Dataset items
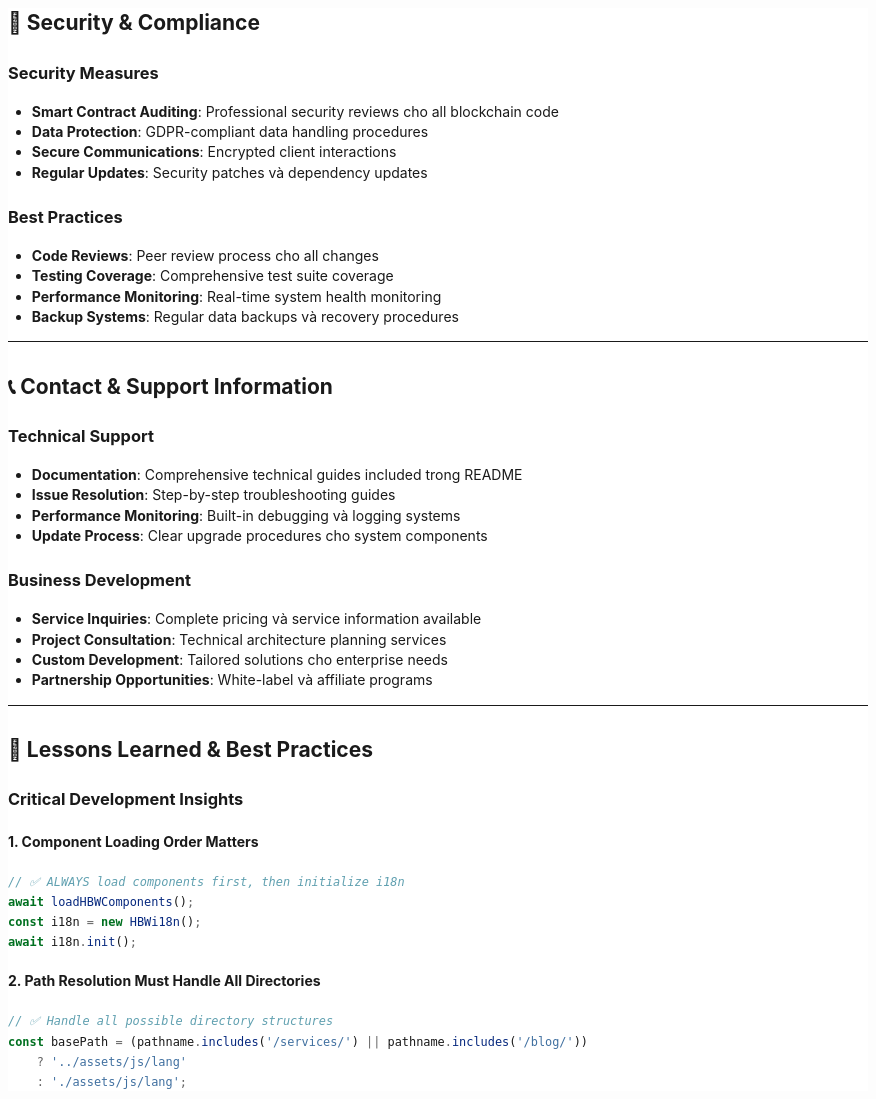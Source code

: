 
## 🔐 **Security & Compliance**

### **Security Measures**
- **Smart Contract Auditing**: Professional security reviews cho all blockchain code
- **Data Protection**: GDPR-compliant data handling procedures  
- **Secure Communications**: Encrypted client interactions
- **Regular Updates**: Security patches và dependency updates

### **Best Practices**
- **Code Reviews**: Peer review process cho all changes
- **Testing Coverage**: Comprehensive test suite coverage
- **Performance Monitoring**: Real-time system health monitoring
- **Backup Systems**: Regular data backups và recovery procedures

---

## 📞 **Contact & Support Information**

### **Technical Support**
- **Documentation**: Comprehensive technical guides included trong README
- **Issue Resolution**: Step-by-step troubleshooting guides
- **Performance Monitoring**: Built-in debugging và logging systems
- **Update Process**: Clear upgrade procedures cho system components

### **Business Development**
- **Service Inquiries**: Complete pricing và service information available
- **Project Consultation**: Technical architecture planning services
- **Custom Development**: Tailored solutions cho enterprise needs  
- **Partnership Opportunities**: White-label và affiliate programs

---

## 📄 **Lessons Learned & Best Practices**

### **Critical Development Insights**

#### **1. Component Loading Order Matters**
```javascript
// ✅ ALWAYS load components first, then initialize i18n
await loadHBWComponents();  
const i18n = new HBWi18n();
await i18n.init();
```

#### **2. Path Resolution Must Handle All Directories**  
```javascript
// ✅ Handle all possible directory structures
const basePath = (pathname.includes('/services/') || pathname.includes('/blog/')) 
    ? '../assets/js/lang' 
    : './assets/js/lang';
```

### [Directions for this task]
From the data above, return every line from the line that has "- **Issue Resolution**: Step-by-step" up to and including the line that has "### **Business Development**", exactly.

### [Task result]
- **Issue Resolution**: Step-by-step troubleshooting guides
- **Performance Monitoring**: Built-in debugging và logging systems
- **Update Process**: Clear upgrade procedures cho system components

### **Business Development**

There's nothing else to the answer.